** Recorded data follows **

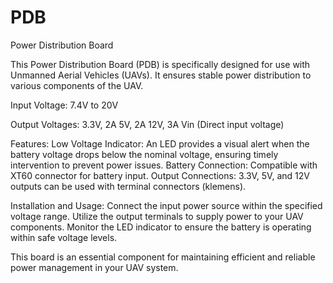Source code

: # PDB
Power Distribution Board

This Power Distribution Board (PDB) is specifically designed for use with Unmanned Aerial Vehicles (UAVs). It ensures stable power distribution to various components of the UAV.

Input Voltage:
7.4V to 20V

Output Voltages:
3.3V, 2A
5V, 2A
12V, 3A
Vin (Direct input voltage)

Features:
Low Voltage Indicator: An LED provides a visual alert when the battery voltage drops below the nominal voltage, ensuring timely intervention to prevent power issues.
Battery Connection: Compatible with XT60 connector for battery input.
Output Connections: 3.3V, 5V, and 12V outputs can be used with terminal connectors (klemens).

Installation and Usage:
Connect the input power source within the specified voltage range.
Utilize the output terminals to supply power to your UAV components.
Monitor the LED indicator to ensure the battery is operating within safe voltage levels.

This board is an essential component for maintaining efficient and reliable power management in your UAV system.
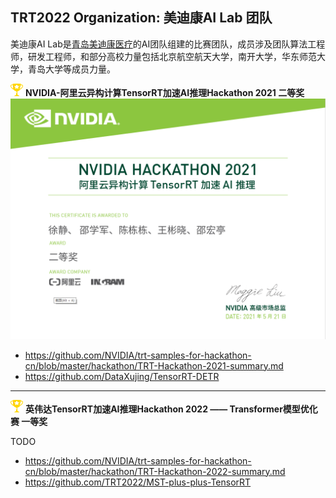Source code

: ## TRT2022 Organization: 美迪康AI Lab 团队

美迪康AI Lab是[青岛美迪康医疗](https://www.medicon.com.cn/)的AI团队组建的比赛团队，成员涉及团队算法工程师，研发工程师，和部分高校力量包括北京航空航天大学，南开大学，华东师范大学，青岛大学等成员力量。


<div >
<img src="./profile/image/achievement.png"  width=20 height=20 />  <b> NVIDIA-阿里云异构计算TensorRT加速AI推理Hackathon 2021 二等奖 </b>
</div>

 
<div align=center>
<img src="./profile/image/2021.png" />
</div>

+ <https://github.com/NVIDIA/trt-samples-for-hackathon-cn/blob/master/hackathon/TRT-Hackathon-2021-summary.md>
+ <https://github.com/DataXujing/TensorRT-DETR>

------

<div >
<img src="./profile/image/achievement.png"  width=20 height=20 />  <b> 英伟达TensorRT加速AI推理Hackathon 2022 —— Transformer模型优化赛 一等奖 </b>
</div>


TODO

+ <https://github.com/NVIDIA/trt-samples-for-hackathon-cn/blob/master/hackathon/TRT-Hackathon-2022-summary.md>
+ <https://github.com/TRT2022/MST-plus-plus-TensorRT>
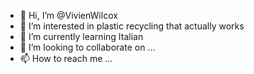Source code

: - 👋 Hi, I’m @VivienWilcox
- 👀 I’m interested in plastic recycling that actually works
- 🌱 I’m currently learning Italian
- 💞️ I’m looking to collaborate on ...
- 📫 How to reach me ...

<!---
VivienWilcox/VivienWilcox is a ✨ special ✨ repository because its `README.md` (this file) appears on your GitHub profile.
You can click the Preview link to take a look at your changes.
--->
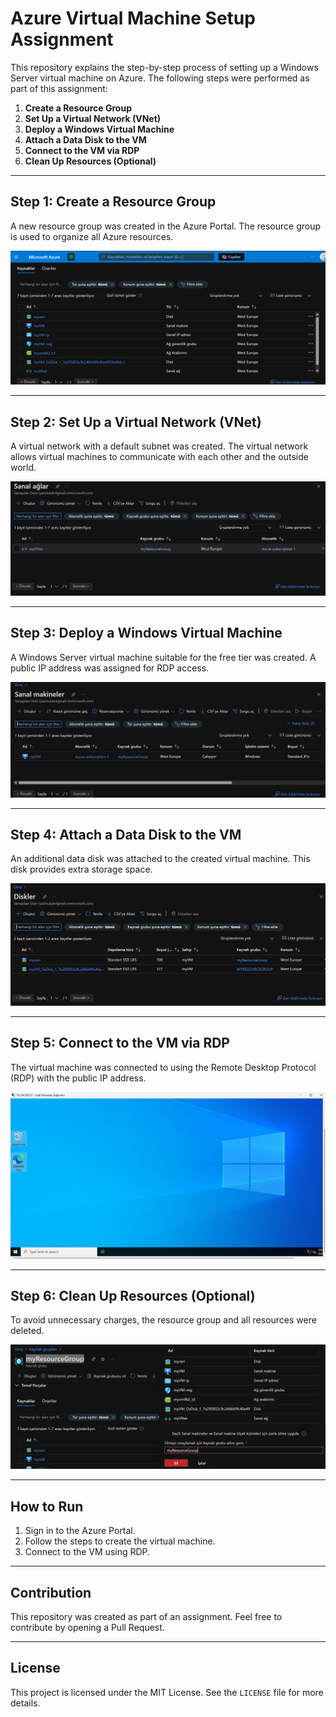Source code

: # Azure Virtual Machine Setup Assignment

This repository explains the step-by-step process of setting up a Windows Server virtual machine on Azure. The following steps were performed as part of this assignment:

1. **Create a Resource Group**
2. **Set Up a Virtual Network (VNet)**
3. **Deploy a Windows Virtual Machine**
4. **Attach a Data Disk to the VM**
5. **Connect to the VM via RDP**
6. **Clean Up Resources (Optional)**

---

## Step 1: Create a Resource Group
A new resource group was created in the Azure Portal. The resource group is used to organize all Azure resources.

![Create Resource Group](images/image.png)

---

## Step 2: Set Up a Virtual Network (VNet)
A virtual network with a default subnet was created. The virtual network allows virtual machines to communicate with each other and the outside world.

![Create Virtual Network](images/image-1.png)

---

## Step 3: Deploy a Windows Virtual Machine
A Windows Server virtual machine suitable for the free tier was created. A public IP address was assigned for RDP access.

![Create Virtual Machine](images/image-2.png)

---

## Step 4: Attach a Data Disk to the VM
An additional data disk was attached to the created virtual machine. This disk provides extra storage space.

![Attach Data Disk](images/image-3.png)

---

## Step 5: Connect to the VM via RDP
The virtual machine was connected to using the Remote Desktop Protocol (RDP) with the public IP address.

![RDP Connection](images/image-4.png)

---

## Step 6: Clean Up Resources (Optional)
To avoid unnecessary charges, the resource group and all resources were deleted.

![Delete Resource Group](images/image-5.png)

---

## How to Run
1. Sign in to the Azure Portal.
2. Follow the steps to create the virtual machine.
3. Connect to the VM using RDP.

---

## Contribution
This repository was created as part of an assignment. Feel free to contribute by opening a Pull Request.

---

## License
This project is licensed under the MIT License. See the `LICENSE` file for more details.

** End of Recorded data **

What the exercise asks: Print from the line containing "VivienWilcox/VivienWilcox is a" through the line containing "## Step 2: Set Up a Virtual Network (VNet)" in the data above, exactly as the lines stand, and omit every picture.

Written response:
VivienWilcox/VivienWilcox is a ✨ special ✨ repository because its `README.md` (this file) appears on your GitHub profile.
You can click the Preview link to take a look at your changes.
--->
Source code

: # Azure Virtual Machine Setup Assignment

This repository explains the step-by-step process of setting up a Windows Server virtual machine on Azure. The following steps were performed as part of this assignment:

1. **Create a Resource Group**
2. **Set Up a Virtual Network (VNet)**
3. **Deploy a Windows Virtual Machine**
4. **Attach a Data Disk to the VM**
5. **Connect to the VM via RDP**
6. **Clean Up Resources (Optional)**

---

## Step 1: Create a Resource Group
A new resource group was created in the Azure Portal. The resource group is used to organize all Azure resources.

![Create Resource Group](images/image.png)

---

## Step 2: Set Up a Virtual Network (VNet)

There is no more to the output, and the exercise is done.